Женщина 35 лет была членом смешанной амбулаторной группы. Обычно она ничего не говорила, а сидела, положив руки на колени ладонями вверх, пристально глядя на них или на пол. Время от времени кто-нибудь в группе спрашивал: “Что ты испытываешь по этому поводу, Лорен?”; “О чем ты думаешь?”; “Что ты делаешь на Рождество?” На все подобные вопросы Лорен отвечала взглядом искоса, кивком головы или невнятным “ничего” или “ничего особенного”. Это продолжалось в течение четырех или пяти месяцев. Однажды Лорен спросила, нельзя ли перенести время встречи группы, поскольку она больше не сможет ходить по четвергам. Когда ее спросили, почему это время ее больше не устраивает, она сказала, что устроилась кассиром в супермаркете и ей в это время нужно быть на работе. Члены группы согласились изменить время встреч. Чуть позже Лорен рассказала группе, что в течение четырех лет лишь изредка выходила из дома, занимаясь хозяйством и приготовлением еды для своего отца и брата. Брат всегда привозил ее на групповые сеансы, а затем дожидался, чтобы отвезти домой. Внезапно она почувствовала разочарование в такой жизни и нашла работу. Когда ее спросили, каким образом она сумела найти работу, Лорен попыталась найти ответ, но не смогла.
Остается загадкой, что позволило Лорен совершить этот новый положительный шаг. Возможно, здесь сыграл свою роль эффект наблюдателя, поскольку в ее жизни помимо группы не было ничего нового.
На стадии становления молчание некоторых членов группы на первых сеансах — не такая уж и редкость. Обычно это значит, что они чувствуют себя в достаточной безопасности и остаются в группе, только если им позволено быть наблюдателями, а не участниками. Зачастую наблюдая, как другие пациенты участвуют в работе группы, не вызывая при этом в свой адрес критики, насмешек, не причиняя себе вреда чрезмерной открытостью, такие люди могут почувствовать достаточную уверенность в себе и начнут участвовать сами. В группах, включающих травмированных или отрешенных душевнобольных, некоторые люди могут хранить молчание в течение очень длительного времени — даже на протяжении всего существования группы. Однако они продолжают приходить, и иногда по их поведению в других контекстах можно видеть, что они получают определенную пользу. В амбулаторных группах упорное молчание менее вероятно, однако время от времени это все же происходит, и в таком случае оно может быть связано с необычными жизненными обстоятельствами. Так, Лорен долгое время жила в замкнутом мире со своим отцом и братом. В другой группе, которая велась в дневном социальном центре как группа “познакомься со своими соседями”, произошло следующее.

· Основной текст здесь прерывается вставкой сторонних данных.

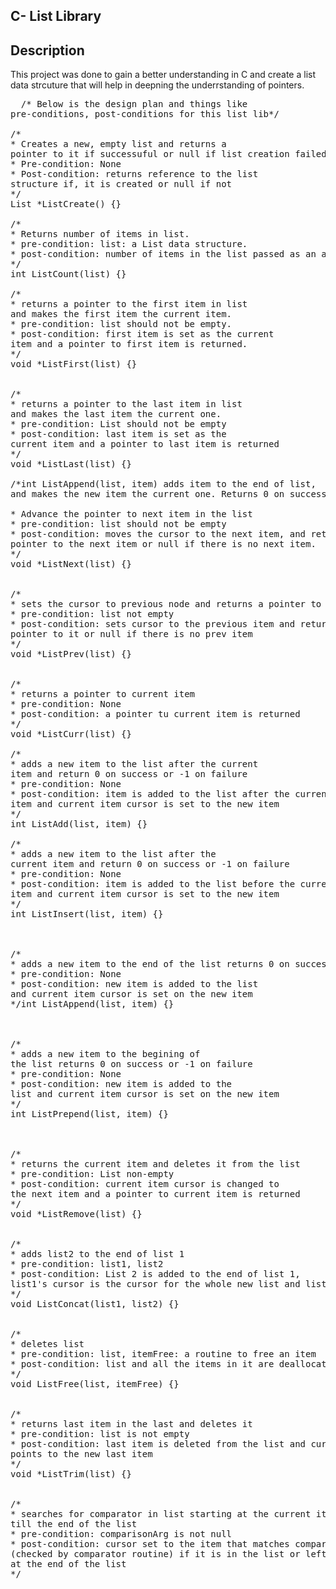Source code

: <h2>C- List Library</h2>

<h2>Description</h2>
This project was done to gain a better understanding in C and create a list data strcuture that will help in deepning the underrstanding of pointers.

<pre>
  /* Below is the design plan and things like 
pre-conditions, post-conditions for this list lib*/

/*
* Creates a new, empty list and returns a 
pointer to it if successuful or null if list creation failed.
* Pre-condition: None
* Post-condition: returns reference to the list 
structure if, it is created or null if not
*/
List *ListCreate() {}

/*
* Returns number of items in list.
* pre-condition: list: a List data structure.
* post-condition: number of items in the list passed as an argument.
*/
int ListCount(list) {}

/*
* returns a pointer to the first item in list 
and makes the first item the current item.
* pre-condition: list should not be empty.
* post-condition: first item is set as the current 
item and a pointer to first item is returned.
*/
void *ListFirst(list) {}


/*
* returns a pointer to the last item in list 
and makes the last item the current one.
* pre-condition: List should not be empty
* post-condition: last item is set as the 
current item and a pointer to last item is returned
*/
void *ListLast(list) {}

/*int ListAppend(list, item) adds item to the end of list, 
and makes the new item the current one. Returns 0 on success, -1 on failure.

* Advance the pointer to next item in the list
* pre-condition: list should not be empty
* post-condition: moves the cursor to the next item, and returns a 
pointer to the next item or null if there is no next item.
*/
void *ListNext(list) {}


/*
* sets the cursor to previous node and returns a pointer to it
* pre-condition: list not empty
* post-condition: sets cursor to the previous item and returns a 
pointer to it or null if there is no prev item
*/
void *ListPrev(list) {}


/*
* returns a pointer to current item
* pre-condition: None
* post-condition: a pointer tu current item is returned
*/
void *ListCurr(list) {}

/*
* adds a new item to the list after the current 
item and return 0 on success or -1 on failure
* pre-condition: None
* post-condition: item is added to the list after the current 
item and current item cursor is set to the new item
*/
int ListAdd(list, item) {}

/*
* adds a new item to the list after the 
current item and return 0 on success or -1 on failure
* pre-condition: None
* post-condition: item is added to the list before the current 
item and current item cursor is set to the new item
*/
int ListInsert(list, item) {}



/*
* adds a new item to the end of the list returns 0 on success or -1 on failure
* pre-condition: None
* post-condition: new item is added to the list 
and current item cursor is set on the new item
*/int ListAppend(list, item) {}



/*
* adds a new item to the begining of 
the list returns 0 on success or -1 on failure
* pre-condition: None
* post-condition: new item is added to the 
list and current item cursor is set on the new item
*/
int ListPrepend(list, item) {}



/*
* returns the current item and deletes it from the list
* pre-condition: List non-empty
* post-condition: current item cursor is changed to 
the next item and a pointer to current item is returned
*/
void *ListRemove(list) {}


/*
* adds list2 to the end of list 1
* pre-condition: list1, list2
* post-condition: List 2 is added to the end of list 1, 
list1's cursor is the cursor for the whole new list and list 2 is destroyed
*/
void ListConcat(list1, list2) {}


/*
* deletes list
* pre-condition: list, itemFree: a routine to free an item
* post-condition: list and all the items in it are deallocated or freed
*/
void ListFree(list, itemFree) {}


/*
* returns last item in the last and deletes it
* pre-condition: list is not empty
* post-condition: last item is deleted from the list and curssor 
points to the new last item
*/
void *ListTrim(list) {}


/*
* searches for comparator in list starting at the current item 
till the end of the list
* pre-condition: comparisonArg is not null
* post-condition: cursor set to the item that matches comparisonArg
(checked by comparator routine) if it is in the list or left 
at the end of the list
*/

</pre>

Присцилла, упорно молчавшая в течение восемнадцати месяцев, но при этом регулярно посещавшая все сеансы, наконец рассказала, что в течение двух лет была больна (открыть болезнь она отказалась) и за ней дома ухаживала мать. Они жили вдвоем, и в течение всего этого времени Присцилла видела очень мало других людей. По какой-то причине, объяснить которую она не могла, женщина решила попытаться встречаться с другими людьми и поступила в группу. Присцилла пояснила, что в течение долгого времени она с трудом заставляла себя являться на встречи и уж ни в коем случае не могла заставить себя говорить.
Как для Лорен, так и для Присциллы огромным достижением стал сам факт прихода в группу. Это явно потребовало от них большого мужества. Понуждение любой из них к активному участию раньше, чем они были к этому готовы, на мой взгляд, легко могло отпугнуть их от группы. Поскольку этого не произошло, обе остались и получили пользу от данного опыта.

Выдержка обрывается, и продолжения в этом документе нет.